Aku menarik sudut bibirnya dan memaksanya untuk tersenyum, karena aku tidak kuat melihat gadis itu menangis. Setelah memastikan dia tersenyum aku mencium kedua pipinya dan bangkit dari dudukku, begitu juga dengan gadis kecil itu. Dia mengantarkanku sampai ke pintu mobil. Aku masuk ke dalam taksi yang sudah menungguku dan membalas lambaian tangan gadis itu.
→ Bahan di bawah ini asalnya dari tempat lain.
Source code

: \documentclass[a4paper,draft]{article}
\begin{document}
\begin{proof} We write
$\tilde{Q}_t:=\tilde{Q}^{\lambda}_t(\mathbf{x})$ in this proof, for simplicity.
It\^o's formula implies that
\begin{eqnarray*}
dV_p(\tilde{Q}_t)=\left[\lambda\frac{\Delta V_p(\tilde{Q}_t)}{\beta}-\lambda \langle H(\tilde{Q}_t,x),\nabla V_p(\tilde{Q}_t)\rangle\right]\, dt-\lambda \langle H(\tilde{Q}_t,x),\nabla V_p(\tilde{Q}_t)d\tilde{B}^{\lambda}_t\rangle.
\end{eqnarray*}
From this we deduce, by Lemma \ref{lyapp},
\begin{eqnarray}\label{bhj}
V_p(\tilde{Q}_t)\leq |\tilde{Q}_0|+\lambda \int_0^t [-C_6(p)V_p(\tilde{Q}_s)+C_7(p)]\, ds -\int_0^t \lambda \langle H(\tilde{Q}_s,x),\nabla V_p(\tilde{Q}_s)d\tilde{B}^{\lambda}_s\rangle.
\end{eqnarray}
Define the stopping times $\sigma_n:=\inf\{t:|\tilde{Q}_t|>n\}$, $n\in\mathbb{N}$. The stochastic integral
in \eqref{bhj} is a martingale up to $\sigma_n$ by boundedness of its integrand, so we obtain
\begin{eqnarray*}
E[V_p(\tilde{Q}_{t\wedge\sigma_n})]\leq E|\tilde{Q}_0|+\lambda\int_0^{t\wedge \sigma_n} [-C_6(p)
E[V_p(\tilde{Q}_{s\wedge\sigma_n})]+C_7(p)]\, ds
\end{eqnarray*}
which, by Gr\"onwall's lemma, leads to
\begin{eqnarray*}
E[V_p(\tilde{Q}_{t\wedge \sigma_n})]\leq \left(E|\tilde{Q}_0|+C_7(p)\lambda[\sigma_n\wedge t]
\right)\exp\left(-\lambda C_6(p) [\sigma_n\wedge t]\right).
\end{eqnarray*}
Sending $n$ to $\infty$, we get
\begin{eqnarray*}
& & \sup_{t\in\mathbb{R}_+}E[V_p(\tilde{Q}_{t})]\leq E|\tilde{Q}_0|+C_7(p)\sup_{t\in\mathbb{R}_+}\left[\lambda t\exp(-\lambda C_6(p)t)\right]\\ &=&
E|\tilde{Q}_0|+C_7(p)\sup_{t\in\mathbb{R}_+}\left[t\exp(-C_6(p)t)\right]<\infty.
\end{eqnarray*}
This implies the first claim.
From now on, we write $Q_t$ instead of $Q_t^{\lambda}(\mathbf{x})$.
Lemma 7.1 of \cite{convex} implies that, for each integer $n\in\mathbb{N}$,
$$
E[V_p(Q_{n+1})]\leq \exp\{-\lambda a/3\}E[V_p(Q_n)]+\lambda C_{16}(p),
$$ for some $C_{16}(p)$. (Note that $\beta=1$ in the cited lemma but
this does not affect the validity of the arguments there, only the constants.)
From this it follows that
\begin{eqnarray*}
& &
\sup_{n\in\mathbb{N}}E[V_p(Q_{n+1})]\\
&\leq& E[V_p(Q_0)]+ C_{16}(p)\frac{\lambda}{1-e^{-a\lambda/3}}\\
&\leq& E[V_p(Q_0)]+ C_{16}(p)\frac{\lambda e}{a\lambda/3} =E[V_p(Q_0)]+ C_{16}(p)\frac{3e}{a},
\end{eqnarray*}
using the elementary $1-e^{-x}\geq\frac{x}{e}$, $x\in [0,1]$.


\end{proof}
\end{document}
Ada rasa sakit saat meninggalkannya, karena sejak dulu aku sudah menganggapnya seperti adikku sendiri.
"Jalan sekarang, Pak!" titahku kepada sopir taksi.
"Baiklah, Neng." sahutnya.
Aku menyenderkan kepalaku pada sandaran kursi, aku memejamkan mata karena tubuhku masih lemas karena harus bangun pagi-pagi untuk berkemas. Untuk mengusir rasa kantuk aku mengambil ponselku di dalam ransel dan memutuskan untuk bermain game saja. Seperti itulah ritinitas yang selalu aku lakukan saat aku merasa bosan saat menunggu.
Saat menyalakan data seluler ada banyak notifikasi masuk di ponselku membuatku sedikit kewalahan untuk membalas chat masuk satu persatu. Aku memutuskan untuk membiarkan notifikasi itu masuk hingga akhirnya akan berhenti dengan sendirinya. Setelah memastikan notifikasi masuk berhenti. Barulah aku kembali menyentuh ponselku dan membalas chat masuk satu persatu. Aku melihat pesan masuk dari mantan kekasihku, dia berpesan agar aku selalu menjaga kesehatanku. Aku hanya mengabaikan pesan darinya tanpa berpikir untuk membalas pesan darinya, karena aku sedang menyimpan amarah terhadapnya.
"Kenapa dia harus sok manis seperti ini? Bukankah selama ini dia sok cuek sama aku. Kenapa saat aku marah seperti ini dia harus peduli?" aku bermonolog, dan kembali mematikan ponselku. "Sungguh membuat puasaku batal saja!" lirihku.
Beberapa menit kemudian, aku pun sampai di pelabuhan. Aku bergegas turun dari taksi online dan memberikan bintang lima kepada sopir iitu. Saat melangkahkan kakiku menuju dermaga tiba-tiba aku bertemu dengan teman lamaku. Dia berlari dari kejauhan untuk menghampiriku. Hampir saja dia terjatuh karena terlalu kegirangan.
"Fitri!" teriaknya dari jauh.
Aku membalasnya dengan senyuman setelah kupastikan bahwa aku benar-benar mengenalnya. Ternayata dia adalah teman lamanya. Kami sudah lama tidak bersua sejak beberapa tahun lalu. Terakhir bertemu dengannya sangat lama sekali, kira-kira aku masih menginjak usia remaja, dan sekarang aku sudah dewasa. Temanku itu bernama Yana, gadis yang dua tahun lebih muda dariku. Kami sangat dekat sekali, karena itulah tiada rasa canggung di antara kami. Meksipun kamu sudah lama tak bertemu.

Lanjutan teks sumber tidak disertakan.